== Prompt ==
Scan the entries below. Report each line where the string "correctly" occurs.

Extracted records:
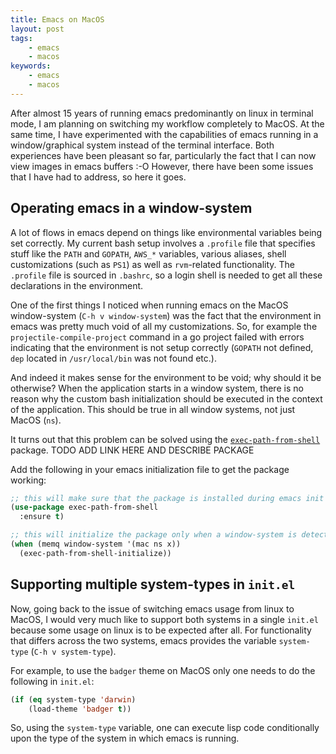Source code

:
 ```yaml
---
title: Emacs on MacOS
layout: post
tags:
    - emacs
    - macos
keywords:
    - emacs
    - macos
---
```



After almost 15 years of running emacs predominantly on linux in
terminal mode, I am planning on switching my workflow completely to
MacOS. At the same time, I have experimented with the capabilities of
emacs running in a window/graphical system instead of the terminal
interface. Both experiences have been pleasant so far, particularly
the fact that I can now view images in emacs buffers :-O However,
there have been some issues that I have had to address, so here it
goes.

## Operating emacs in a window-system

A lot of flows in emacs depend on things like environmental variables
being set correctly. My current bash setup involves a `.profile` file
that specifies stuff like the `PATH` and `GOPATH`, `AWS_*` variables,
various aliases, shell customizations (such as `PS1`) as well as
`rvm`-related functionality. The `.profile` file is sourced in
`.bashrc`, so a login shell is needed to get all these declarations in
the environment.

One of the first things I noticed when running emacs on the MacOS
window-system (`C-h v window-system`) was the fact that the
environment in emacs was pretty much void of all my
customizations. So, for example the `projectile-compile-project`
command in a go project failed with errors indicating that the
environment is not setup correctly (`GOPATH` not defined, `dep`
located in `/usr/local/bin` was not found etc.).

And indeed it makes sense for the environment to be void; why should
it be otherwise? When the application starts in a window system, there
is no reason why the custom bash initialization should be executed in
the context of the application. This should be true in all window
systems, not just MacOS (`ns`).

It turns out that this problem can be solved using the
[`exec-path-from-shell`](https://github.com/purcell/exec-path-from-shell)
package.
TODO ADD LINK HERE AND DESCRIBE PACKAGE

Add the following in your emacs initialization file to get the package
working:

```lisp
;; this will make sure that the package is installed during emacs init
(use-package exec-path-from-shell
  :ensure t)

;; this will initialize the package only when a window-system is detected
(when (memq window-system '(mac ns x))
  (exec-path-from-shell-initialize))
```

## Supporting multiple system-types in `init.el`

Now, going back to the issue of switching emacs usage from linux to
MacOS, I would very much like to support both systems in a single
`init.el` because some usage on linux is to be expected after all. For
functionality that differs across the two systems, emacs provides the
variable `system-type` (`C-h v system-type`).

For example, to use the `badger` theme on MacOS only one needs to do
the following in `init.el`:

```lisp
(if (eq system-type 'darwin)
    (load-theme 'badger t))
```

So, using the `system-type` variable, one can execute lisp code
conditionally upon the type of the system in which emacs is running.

== Response box ==
being set correctly. My current bash setup involves a `.profile` file
environment is not setup correctly (`GOPATH` not defined, `dep`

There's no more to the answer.